Metal-organic frameworks (MOFs) are a distinctive class of ۳D porous materials formed through the coordination of metal ions or clusters with organic ligands. This unique architecture imparts exceptional structural properties, making MOFs highly versatile for a range of applications. Recent advancements in material science have catalyzed the development of MOF-based composites, a new category of MOF materials, which synergistically integrate the advantageous properties of MOFs with various other materials, such as polymers, nanoparticles, carbon- and silicone-based materials, biological agents, and polyoxometalates. These composites not only enhance the mechanical stability and durability of MOFs but also expand their functional capabilities, enabling their deployment in more challenging environments and diverse applications. In addition to the common types of MOF composites, a new generation of composites has emerged, including MOF-Glass, MOF-COF, MOF-Maxene, MOF-on-MOF, and MOF-Zeolite composites. MOF-Glass composites leverage the transparency and thermal stability of glass, providing potential applications in sensing and photonic devices. MOF-COF composites integrate the structural advantages of covalent-organic frameworks, potentially leading to enhanced stability and functionality.
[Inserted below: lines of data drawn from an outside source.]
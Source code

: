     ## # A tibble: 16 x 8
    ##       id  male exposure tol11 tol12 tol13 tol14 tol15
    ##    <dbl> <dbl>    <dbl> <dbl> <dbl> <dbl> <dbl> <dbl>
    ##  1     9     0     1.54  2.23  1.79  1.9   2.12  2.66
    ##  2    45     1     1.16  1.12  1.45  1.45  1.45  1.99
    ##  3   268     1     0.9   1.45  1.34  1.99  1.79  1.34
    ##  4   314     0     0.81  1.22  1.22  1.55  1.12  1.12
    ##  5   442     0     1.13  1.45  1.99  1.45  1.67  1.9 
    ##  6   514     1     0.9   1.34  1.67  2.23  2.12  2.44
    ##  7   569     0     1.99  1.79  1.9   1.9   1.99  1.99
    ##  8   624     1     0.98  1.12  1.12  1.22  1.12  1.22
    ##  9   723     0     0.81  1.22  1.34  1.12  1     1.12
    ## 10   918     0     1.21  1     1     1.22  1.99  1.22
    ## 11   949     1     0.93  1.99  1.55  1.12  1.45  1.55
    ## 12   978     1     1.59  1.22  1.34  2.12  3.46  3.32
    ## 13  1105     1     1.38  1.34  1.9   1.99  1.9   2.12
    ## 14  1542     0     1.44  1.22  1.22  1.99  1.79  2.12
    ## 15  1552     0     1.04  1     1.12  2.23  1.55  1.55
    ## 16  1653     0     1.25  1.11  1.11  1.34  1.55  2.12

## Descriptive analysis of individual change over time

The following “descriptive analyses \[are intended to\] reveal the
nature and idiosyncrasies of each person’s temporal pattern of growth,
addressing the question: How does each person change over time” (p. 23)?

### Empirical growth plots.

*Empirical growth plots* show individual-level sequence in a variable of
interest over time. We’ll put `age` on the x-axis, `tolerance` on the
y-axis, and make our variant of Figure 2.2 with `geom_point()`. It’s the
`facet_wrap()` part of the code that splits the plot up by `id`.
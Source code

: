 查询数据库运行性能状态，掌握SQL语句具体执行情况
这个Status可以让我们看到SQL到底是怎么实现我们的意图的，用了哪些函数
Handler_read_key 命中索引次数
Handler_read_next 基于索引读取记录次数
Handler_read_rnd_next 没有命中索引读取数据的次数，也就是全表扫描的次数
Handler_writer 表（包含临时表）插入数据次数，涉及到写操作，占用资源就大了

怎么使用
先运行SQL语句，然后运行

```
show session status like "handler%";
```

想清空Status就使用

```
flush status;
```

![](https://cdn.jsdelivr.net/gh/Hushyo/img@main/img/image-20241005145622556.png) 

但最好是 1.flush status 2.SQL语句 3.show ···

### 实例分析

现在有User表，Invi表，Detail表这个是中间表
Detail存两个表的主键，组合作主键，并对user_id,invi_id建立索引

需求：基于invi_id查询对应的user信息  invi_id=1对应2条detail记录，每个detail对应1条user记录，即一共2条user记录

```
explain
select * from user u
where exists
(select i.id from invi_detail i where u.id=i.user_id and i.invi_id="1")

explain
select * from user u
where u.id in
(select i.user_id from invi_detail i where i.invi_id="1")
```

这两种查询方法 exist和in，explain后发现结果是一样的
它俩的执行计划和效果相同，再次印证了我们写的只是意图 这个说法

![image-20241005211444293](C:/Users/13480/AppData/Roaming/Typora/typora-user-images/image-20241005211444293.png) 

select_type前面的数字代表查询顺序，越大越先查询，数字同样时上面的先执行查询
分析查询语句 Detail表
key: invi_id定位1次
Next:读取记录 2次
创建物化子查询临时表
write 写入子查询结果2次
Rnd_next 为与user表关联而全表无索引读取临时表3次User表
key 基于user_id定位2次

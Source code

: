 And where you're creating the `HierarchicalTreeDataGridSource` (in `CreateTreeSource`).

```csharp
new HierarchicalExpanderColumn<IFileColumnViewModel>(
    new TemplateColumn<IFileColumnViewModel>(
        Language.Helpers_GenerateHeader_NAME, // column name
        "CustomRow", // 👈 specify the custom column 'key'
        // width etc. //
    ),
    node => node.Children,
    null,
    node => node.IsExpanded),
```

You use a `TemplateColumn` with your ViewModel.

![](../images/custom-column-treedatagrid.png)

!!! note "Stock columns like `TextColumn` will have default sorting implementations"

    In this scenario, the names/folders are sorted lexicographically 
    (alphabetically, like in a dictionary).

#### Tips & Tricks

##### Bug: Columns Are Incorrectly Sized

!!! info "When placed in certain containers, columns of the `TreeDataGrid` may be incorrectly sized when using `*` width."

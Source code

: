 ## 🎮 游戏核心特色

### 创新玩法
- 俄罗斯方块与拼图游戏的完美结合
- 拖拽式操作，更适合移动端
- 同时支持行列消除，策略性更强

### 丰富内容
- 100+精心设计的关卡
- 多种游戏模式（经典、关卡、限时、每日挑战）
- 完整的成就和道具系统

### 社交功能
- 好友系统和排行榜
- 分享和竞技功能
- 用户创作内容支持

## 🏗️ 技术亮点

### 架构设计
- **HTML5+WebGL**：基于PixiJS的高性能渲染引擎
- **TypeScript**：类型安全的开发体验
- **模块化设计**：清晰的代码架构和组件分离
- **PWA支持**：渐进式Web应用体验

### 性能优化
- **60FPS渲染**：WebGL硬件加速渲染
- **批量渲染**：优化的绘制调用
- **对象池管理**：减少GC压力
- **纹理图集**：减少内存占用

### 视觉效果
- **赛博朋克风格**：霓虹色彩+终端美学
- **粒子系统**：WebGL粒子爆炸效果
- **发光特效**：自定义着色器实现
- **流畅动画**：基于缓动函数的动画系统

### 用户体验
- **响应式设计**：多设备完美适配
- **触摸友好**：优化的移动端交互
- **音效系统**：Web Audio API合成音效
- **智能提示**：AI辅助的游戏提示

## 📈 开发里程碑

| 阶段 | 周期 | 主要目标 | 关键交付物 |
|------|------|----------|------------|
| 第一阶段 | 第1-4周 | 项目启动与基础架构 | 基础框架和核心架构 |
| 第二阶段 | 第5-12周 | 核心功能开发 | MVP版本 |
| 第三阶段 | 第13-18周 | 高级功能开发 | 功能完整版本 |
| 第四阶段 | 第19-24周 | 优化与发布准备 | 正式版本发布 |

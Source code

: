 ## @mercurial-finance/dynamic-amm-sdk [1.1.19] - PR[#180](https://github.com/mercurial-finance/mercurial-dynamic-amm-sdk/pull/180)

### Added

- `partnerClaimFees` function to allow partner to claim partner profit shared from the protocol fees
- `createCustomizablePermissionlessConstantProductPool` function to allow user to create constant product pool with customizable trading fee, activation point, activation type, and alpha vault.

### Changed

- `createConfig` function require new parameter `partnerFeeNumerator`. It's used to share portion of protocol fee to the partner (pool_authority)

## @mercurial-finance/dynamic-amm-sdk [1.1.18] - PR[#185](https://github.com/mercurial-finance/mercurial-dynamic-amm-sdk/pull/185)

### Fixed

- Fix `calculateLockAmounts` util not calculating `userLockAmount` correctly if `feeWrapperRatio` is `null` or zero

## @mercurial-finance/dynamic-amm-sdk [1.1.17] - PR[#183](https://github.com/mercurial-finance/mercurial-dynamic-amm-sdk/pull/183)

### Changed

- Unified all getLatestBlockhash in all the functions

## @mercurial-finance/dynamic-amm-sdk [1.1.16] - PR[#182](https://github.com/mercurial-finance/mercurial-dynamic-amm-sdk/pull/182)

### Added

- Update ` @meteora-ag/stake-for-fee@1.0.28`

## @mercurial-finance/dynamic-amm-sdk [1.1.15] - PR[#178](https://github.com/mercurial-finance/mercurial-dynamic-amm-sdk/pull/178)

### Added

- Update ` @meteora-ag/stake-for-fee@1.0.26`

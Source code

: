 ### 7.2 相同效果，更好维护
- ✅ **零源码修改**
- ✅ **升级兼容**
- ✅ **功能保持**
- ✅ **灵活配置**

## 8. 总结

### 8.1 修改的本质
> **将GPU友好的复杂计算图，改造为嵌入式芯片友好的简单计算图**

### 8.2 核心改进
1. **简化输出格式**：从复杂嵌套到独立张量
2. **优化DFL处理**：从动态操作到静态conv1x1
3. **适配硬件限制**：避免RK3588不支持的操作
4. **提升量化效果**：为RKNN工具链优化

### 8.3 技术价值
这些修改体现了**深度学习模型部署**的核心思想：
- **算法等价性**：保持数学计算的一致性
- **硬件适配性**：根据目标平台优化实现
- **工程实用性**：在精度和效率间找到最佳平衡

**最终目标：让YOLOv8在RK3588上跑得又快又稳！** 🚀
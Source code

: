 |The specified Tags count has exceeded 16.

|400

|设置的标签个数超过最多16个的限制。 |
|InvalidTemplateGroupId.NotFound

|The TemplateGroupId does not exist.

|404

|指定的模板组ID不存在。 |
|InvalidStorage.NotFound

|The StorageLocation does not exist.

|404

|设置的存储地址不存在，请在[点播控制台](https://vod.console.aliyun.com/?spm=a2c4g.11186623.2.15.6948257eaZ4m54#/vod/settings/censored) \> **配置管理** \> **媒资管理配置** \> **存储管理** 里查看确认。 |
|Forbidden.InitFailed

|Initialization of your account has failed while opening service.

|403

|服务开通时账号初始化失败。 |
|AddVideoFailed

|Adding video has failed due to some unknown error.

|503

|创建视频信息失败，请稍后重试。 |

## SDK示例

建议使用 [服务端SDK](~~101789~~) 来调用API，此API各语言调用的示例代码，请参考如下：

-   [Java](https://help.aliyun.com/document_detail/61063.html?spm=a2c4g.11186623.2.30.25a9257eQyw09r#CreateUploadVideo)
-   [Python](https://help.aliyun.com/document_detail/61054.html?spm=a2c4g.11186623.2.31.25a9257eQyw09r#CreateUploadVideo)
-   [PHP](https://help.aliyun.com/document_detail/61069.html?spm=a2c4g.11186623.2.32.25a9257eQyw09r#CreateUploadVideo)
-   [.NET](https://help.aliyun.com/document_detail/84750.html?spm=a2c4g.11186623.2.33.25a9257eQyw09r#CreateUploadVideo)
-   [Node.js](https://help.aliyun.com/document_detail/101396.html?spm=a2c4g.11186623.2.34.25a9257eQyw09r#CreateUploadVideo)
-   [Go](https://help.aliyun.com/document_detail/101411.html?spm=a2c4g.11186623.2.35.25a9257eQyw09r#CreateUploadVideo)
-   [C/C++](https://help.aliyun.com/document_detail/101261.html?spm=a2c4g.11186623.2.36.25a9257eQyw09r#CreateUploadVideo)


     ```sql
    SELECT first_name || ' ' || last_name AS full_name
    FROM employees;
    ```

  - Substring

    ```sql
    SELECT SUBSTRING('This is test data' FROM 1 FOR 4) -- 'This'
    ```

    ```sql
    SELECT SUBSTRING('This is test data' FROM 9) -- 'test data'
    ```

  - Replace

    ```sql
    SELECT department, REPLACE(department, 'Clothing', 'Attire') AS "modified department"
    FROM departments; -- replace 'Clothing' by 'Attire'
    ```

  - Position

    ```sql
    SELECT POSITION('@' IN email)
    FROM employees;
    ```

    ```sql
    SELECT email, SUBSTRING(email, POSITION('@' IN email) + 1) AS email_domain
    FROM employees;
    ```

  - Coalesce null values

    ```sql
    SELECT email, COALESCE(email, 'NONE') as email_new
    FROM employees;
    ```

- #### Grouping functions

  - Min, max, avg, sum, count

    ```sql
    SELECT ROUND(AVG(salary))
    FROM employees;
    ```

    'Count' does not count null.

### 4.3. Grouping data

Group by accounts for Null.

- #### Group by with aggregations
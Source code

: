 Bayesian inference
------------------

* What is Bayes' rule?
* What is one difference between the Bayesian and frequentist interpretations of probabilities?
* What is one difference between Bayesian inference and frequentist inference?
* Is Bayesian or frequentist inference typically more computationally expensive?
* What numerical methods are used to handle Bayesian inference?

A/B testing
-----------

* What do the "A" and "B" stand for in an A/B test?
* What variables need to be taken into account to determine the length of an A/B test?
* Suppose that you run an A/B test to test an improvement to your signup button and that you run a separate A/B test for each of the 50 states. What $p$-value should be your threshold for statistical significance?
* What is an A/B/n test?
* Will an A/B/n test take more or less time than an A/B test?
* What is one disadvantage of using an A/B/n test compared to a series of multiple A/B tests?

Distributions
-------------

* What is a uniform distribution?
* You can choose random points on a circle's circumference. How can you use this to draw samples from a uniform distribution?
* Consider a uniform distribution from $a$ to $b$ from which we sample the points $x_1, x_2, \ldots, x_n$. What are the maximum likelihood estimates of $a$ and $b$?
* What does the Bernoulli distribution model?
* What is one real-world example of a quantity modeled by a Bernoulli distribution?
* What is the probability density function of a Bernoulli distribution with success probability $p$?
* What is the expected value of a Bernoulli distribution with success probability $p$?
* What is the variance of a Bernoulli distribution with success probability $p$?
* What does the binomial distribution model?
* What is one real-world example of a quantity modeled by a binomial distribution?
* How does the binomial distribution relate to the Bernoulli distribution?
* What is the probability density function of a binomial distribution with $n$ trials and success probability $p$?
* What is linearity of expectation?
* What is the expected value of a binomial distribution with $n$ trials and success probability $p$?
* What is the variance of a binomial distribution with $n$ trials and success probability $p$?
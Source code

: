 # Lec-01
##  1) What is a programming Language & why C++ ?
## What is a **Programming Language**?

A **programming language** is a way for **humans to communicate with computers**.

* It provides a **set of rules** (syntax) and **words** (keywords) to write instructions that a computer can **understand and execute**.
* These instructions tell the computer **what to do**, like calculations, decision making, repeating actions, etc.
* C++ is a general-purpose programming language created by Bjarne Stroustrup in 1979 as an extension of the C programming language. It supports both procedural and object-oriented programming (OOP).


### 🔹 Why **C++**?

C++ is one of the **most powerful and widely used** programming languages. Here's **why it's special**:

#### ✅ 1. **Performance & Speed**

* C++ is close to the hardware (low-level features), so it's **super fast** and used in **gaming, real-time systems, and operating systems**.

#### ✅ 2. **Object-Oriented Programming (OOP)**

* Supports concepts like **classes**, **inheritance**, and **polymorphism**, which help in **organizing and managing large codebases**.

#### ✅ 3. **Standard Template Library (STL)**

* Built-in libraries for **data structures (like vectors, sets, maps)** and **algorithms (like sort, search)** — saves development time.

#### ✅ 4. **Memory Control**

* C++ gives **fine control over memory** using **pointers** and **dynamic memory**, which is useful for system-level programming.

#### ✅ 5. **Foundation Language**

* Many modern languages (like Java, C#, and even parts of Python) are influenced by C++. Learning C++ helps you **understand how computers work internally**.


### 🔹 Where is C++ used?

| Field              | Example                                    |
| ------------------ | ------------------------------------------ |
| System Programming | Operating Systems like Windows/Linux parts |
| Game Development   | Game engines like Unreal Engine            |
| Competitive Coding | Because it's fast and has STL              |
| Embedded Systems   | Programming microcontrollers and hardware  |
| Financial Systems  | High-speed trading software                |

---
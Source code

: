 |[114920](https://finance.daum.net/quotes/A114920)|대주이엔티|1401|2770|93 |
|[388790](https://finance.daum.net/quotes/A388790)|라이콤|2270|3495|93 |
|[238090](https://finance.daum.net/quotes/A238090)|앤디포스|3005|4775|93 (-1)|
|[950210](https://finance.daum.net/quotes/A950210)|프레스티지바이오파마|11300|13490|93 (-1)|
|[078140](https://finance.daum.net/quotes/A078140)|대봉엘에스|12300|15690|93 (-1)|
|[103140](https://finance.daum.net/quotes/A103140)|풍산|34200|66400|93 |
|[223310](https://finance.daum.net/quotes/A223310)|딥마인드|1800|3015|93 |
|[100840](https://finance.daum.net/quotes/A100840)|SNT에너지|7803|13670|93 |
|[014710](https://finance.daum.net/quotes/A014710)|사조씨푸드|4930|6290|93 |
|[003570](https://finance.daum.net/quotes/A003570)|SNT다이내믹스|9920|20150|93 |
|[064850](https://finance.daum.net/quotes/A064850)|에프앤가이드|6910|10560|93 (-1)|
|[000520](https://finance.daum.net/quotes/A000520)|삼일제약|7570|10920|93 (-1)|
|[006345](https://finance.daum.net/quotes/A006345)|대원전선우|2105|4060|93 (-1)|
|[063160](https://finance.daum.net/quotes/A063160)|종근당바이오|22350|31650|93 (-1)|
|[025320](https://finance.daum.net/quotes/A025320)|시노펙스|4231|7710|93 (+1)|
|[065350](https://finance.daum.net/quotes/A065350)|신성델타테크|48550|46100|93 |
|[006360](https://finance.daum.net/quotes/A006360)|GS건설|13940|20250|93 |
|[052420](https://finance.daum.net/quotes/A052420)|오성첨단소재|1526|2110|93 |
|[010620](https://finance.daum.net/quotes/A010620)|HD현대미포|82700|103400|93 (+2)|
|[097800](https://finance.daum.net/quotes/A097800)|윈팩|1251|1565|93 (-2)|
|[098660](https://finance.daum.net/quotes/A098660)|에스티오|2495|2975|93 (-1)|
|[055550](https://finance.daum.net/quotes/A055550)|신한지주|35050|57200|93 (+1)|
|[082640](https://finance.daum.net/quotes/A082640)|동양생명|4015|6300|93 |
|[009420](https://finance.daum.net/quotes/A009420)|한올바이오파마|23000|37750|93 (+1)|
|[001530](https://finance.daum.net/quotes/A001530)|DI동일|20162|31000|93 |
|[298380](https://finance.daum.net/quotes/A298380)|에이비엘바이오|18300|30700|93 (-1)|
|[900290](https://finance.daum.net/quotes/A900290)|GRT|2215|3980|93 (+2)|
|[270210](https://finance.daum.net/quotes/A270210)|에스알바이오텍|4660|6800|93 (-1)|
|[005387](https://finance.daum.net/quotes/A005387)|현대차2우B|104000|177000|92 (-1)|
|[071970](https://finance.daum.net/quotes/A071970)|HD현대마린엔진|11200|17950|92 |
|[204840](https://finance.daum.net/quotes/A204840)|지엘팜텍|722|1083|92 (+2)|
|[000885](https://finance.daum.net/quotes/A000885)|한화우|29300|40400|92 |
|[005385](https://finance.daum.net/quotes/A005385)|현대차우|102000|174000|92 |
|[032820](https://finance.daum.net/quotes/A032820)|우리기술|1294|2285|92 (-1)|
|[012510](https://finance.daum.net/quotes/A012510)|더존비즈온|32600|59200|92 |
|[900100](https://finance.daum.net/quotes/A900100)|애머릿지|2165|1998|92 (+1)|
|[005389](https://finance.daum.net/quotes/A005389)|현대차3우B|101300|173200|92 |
Meanwhile, MOF-Maxenes, which combine MOFs with two-dimensional maxene materials, offer unique electronic and mechanical properties for innovative applications in electronics and energy storage. MOF-on-MOF composites aim to combine different MOFs to create synergistic effects, enhancing gas adsorption and separation capabilities. MOF-Zeolite composites benefit from the high thermal and chemical stability of zeolites, making them suitable for catalytic applications and environmental remediation. This presentation discusses the synthesis, characterization, and potential applications of the new-generation of MOF composites, highlighting their role in advancing material science and engineering, and addressing the challenges and future directions in this rapidly evolving field.